How has/does God's creation affect you in worship?


----------



## Scott Bushey (Apr 30, 2005)

Lawrence,
It is sometimes beneficial to see the power of our God in creation. Our minds are limited; we cannot see the tree's for the forrest. Every hurricane season, it reminds me of how God works with his creation. The tragedy of a hurricane is devastating. However, for all we know, God is refining even the substance of the earth as well as the universe; sort of like flushing a toilet. 

As far as worship goes, there are very few things that can alter our view. A death in the family may for a short time. Financial needs, what have you. generally they are short term. By prayer and Gods grace will we approach the throne in a more _correct_ attitude, and even then, based upon our nature, until glory, it will still miss the mark. So, in short, it is by Gods grace alone.


----------



## fredtgreco (Apr 30, 2005)

Psalm 29:1 A Psalm of David. 
Give unto the LORD, O you mighty ones, Give unto the LORD glory and strength. 
2 Give unto the LORD the glory due to His name; Worship the LORD in the beauty of holiness. 
3 The voice of the LORD is over the waters; The God of glory thunders; The LORD is over many waters. 
4 The voice of the LORD is powerful; The voice of the LORD is full of majesty. 
5 The voice of the LORD breaks the cedars, Yes, the LORD splinters the cedars of Lebanon. 
6 He makes them also skip like a calf, Lebanon and Sirion like a young wild ox. 
7 The voice of the LORD divides the flames of fire. 
8 The voice of the LORD shakes the wilderness; The LORD shakes the Wilderness of Kadesh. 
9 The voice of the LORD makes the deer give birth, And strips the forests bare; And in His temple everyone says, "Glory!" 
10 The LORD sat enthroned at the Flood, And the LORD sits as King forever. 
11 The LORD will give strength to His people; The LORD will bless His people with peace

[Edited on 4/30/2005 by fredtgreco]


----------



## Puritan Sailor (Apr 30, 2005)

I get that same feeling Lawrence when I see the sunset.
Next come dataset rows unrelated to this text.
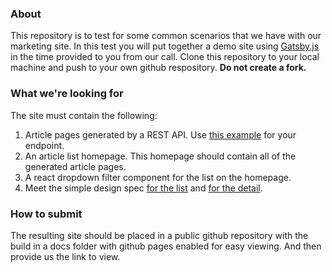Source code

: ### About

This repository is to test for some common scenarios that we have with our marketing site.  In this test you will put together a demo site using [Gatsby.js](https://www.gatsbyjs.org) in the time provided to you from our call. Clone this repository to your local machine and push to your own github respository. **Do not create a fork.**

### What we're looking for

The site must contain the following:
1) Article pages generated by a REST API. Use [this example](https://www.techinasia.com/wp-json/techinasia/2.0/posts?page=1&per_page=10) for your endpoint.
2) An article list homepage. This homepage should contain all of the generated article pages.
3) A react dropdown filter component for the list on the homepage.
4) Meet the simple design spec [for the list](https://sketch.cloud/s/OOaov/wLxKx5D) and [for the detail](https://sketch.cloud/s/OOaov/qeADAby).

### How to submit

The resulting site should be placed in a public github repository with the build in a docs folder with github pages enabled for easy viewing. And then provide us the link to view.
My wife taught our boy that "God is painting." So now when he sees a sunset he says, "God is painting again." That feeling of awe at the God of creation also sweeps over me whenever I go back West and see the mountains (one reason why I wish to move back there some day), expecially in Montana, Idaho, and Washington. It's amazing to think that these massive beautiful mountains were spoken into existence...

[Edited on 4-30-2005 by puritansailor]


----------



## VirginiaHuguenot (Apr 30, 2005)

There are some who think of nature as "God's chapel." Usually in my experience that is meant in a pan-theistic way. But the fact is, the creation does declare the glory of God. I am blessed to live in a state that has mountains and beaches. Everywhere I am surrounded by God's wonderful works of creation, and I bless his name.
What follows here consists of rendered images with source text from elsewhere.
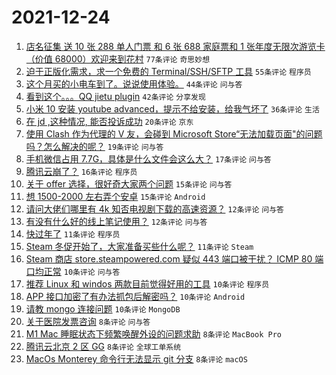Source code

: # 2021-12-24

1. [店名征集 送 10 张 288 单人门票 和 6 张 688 家庭票和 1 张年度无限次游览卡（价值 68000）欢迎来到花村](https://www.v2ex.com/t/824132) `77条评论` `奇思妙想`
1. [迫于正版化需求，求一个免费的 Terminal/SSH/SFTP 工具](https://www.v2ex.com/t/824167) `55条评论` `程序员`
1. [这个月买的小电车到了。说说使用体验。](https://www.v2ex.com/t/824140) `44条评论` `问与答`
1. [看到这个。。。QQ jietu plugin](https://www.v2ex.com/t/824156) `42条评论` `分享发现`
1. [小米 10 安装 youtube advanced，提示不给安装，给我气坏了](https://www.v2ex.com/t/824148) `36条评论` `生活`
1. [在 jd ,这种情况, 能否投诉成功](https://www.v2ex.com/t/824146) `20条评论` `京东`
1. [使用 Clash 作为代理的 V 友，会碰到 Microsoft Store“无法加载页面"的问题吗？怎么解决的呢？](https://www.v2ex.com/t/824125) `19条评论` `问与答`
1. [手机微信占用 7.7G，具体是什么文件会这么大？](https://www.v2ex.com/t/824174) `17条评论` `问与答`
1. [腾讯云崩了？](https://www.v2ex.com/t/824131) `16条评论` `程序员`
1. [关于 offer 选择，很好奇大家两个问题](https://www.v2ex.com/t/824192) `15条评论` `问与答`
1. [想 1500-2000 左右弄个安卓](https://www.v2ex.com/t/824126) `15条评论` `Android`
1. [请问大佬们哪里有 4k 知否电视剧下载的高速资源？](https://www.v2ex.com/t/824173) `12条评论` `问与答`
1. [有没有什么好的线上笔记使用？](https://www.v2ex.com/t/824151) `12条评论` `问与答`
1. [快过年了](https://www.v2ex.com/t/824201) `11条评论` `程序员`
1. [Steam 冬促开始了，大家准备买些什么呢？](https://www.v2ex.com/t/824197) `11条评论` `Steam`
1. [Steam 商店 store.steampowered.com 疑似 443 端口被干扰？ ICMP 80 端口均正常](https://www.v2ex.com/t/824179) `10条评论` `问与答`
1. [推荐 Linux 和 windos 两款目前觉得好用的工具](https://www.v2ex.com/t/824178) `10条评论` `程序员`
1. [APP 接口加密了有办法抓包后解密吗？](https://www.v2ex.com/t/824155) `10条评论` `Android`
1. [请教 mongo 连接问题](https://www.v2ex.com/t/824143) `10条评论` `MongoDB`
1. [关于医院发票咨询](https://www.v2ex.com/t/824180) `8条评论` `问与答`
1. [M1 Mac 睡眠状态下频繁唤醒外设的问题求助](https://www.v2ex.com/t/824171) `8条评论` `MacBook Pro`
1. [腾讯云北京 2 区 GG](https://www.v2ex.com/t/824161) `8条评论` `全球工单系统`
1. [MacOs Monterey 命令行无法显示 git 分支](https://www.v2ex.com/t/824149) `8条评论` `macOS`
"This country is geology by day and astronomy by night." -- J.B. Priestly

Psalm 19 has some wonderful things to say about both general and special revelation.
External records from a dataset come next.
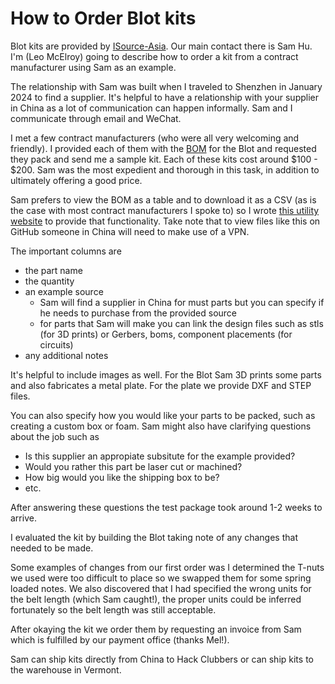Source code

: # How to Order Blot kits

Blot kits are provided by [ISource-Asia](http://www.isource-asia.com/). Our main contact there is Sam Hu.
I'm (Leo McElroy) going to describe how to order a kit from a contract manufacturer using Sam as an example.

The relationship with Sam was built when I traveled to Shenzhen in January 2024 to find a supplier. 
It's helpful to have a relationship with your supplier in China as a lot of communication can happen informally.
Sam and I communicate through email and WeChat.

I met a few contract manufacturers (who were all very welcoming and friendly). 
I provided each of them with the [BOM](https://raw.githubusercontent.com/hackclub/blot/main/docs/BOM.toml) for the Blot and requested they pack and send me a sample kit.
Each of these kits cost around $100 - $200.
Sam was the most expedient and thorough in this task, in addition to ultimately offering a good price. 

Sam prefers to view the BOM as a table and to download it as a CSV (as is the case with most contract manufacturers I spoke to) so I wrote [this utility website](https://leomcelroy.com/toml-table-viewer/?src=https://raw.githubusercontent.com/hackclub/blot/main/docs/BOM.toml) to provide that functionality. 
Take note that to view files like this on GitHub someone in China will need to make use of a VPN.

The important columns are

  - the part name
  - the quantity
  - an example source
    - Sam will find a supplier in China for must parts but you can specify if he needs to purchase from the provided source
    - for parts that Sam will make you can link the design files such as stls (for 3D prints) or Gerbers, boms, component placements (for circuits)
  - any additional notes

It's helpful to include images as well. 
For the Blot Sam 3D prints some parts and also fabricates a metal plate. 
For the plate we provide DXF and STEP files.

You can also specify how you would like your parts to be packed, such as creating a custom box or foam.
Sam might also have clarifying questions about the job such as
 
  - Is this supplier an appropiate subsitute for the example provided?
  - Would you rather this part be laser cut or machined?
  - How big would you like the shipping box to be?
  - etc.

After answering these questions the test package took around 1-2 weeks to arrive.

I evaluated the kit by building the Blot taking note of any changes that needed to be made.

Some examples of changes from our first order was I determined the T-nuts we used were too difficult to place so we swapped them for some spring loaded notes.
We also discovered that I had specified the wrong units for the belt length (which Sam caught!), the proper units could be inferred fortunately so the belt length was still acceptable. 

After okaying the kit we order them by requesting an invoice from Sam which is fulfilled by our payment office (thanks Mel!).

Sam can ship kits directly from China to Hack Clubbers or can ship kits to the warehouse in Vermont.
1 [To the chief Musician, A Psalm of David.] The heavens declare the glory of God; and the firmament sheweth his handywork.
2 Day unto day uttereth speech, and night unto night sheweth knowledge.
3 There is no speech nor language, where their voice is not heard.
4 Their line is gone out through all the earth, and their words to the end of the world. In them hath he set a tabernacle for the sun,
5 Which is as a bridegroom coming out of his chamber, and rejoiceth as a strong man to run a race.
6 His going forth is from the end of the heaven, and his circuit unto the ends of it: and there is nothing hid from the heat thereof.
7 The law of the LORD is perfect, converting the soul: the testimony of the LORD is sure, making wise the simple.
8 The statutes of the LORD are right, rejoicing the heart: the commandment of the LORD is pure, enlightening the eyes.
9 The fear of the LORD is clean, enduring for ever: the judgments of the LORD are true and righteous altogether.
10 More to be desired are they than gold, yea, than much fine gold: sweeter also than honey and the honeycomb.
11 Moreover by them is thy servant warned: and in keeping of them there is great reward.
12 Who can understand his errors? cleanse thou me from secret faults.
13 Keep back thy servant also from presumptuous sins; let them not have dominion over me: then shall I be upright, and I shall be innocent from the great transgression.
14 Let the words of my mouth, and the meditation of my heart, be acceptable in thy sight, O LORD, my strength, and my redeemer.


----------



## VirginiaHuguenot (Apr 30, 2005)

Once after an intense thunderstorm in Texas I saw a double rainbow. I'll never forget that sight. God is so faithful in the keeping of his promises. 

Genesis 9
12 And God said, This is the token of the covenant which I make between me and you and every living creature that is with you, for perpetual generations:

13 I do set my bow in the cloud, and it shall be for a token of a covenant between me and the earth.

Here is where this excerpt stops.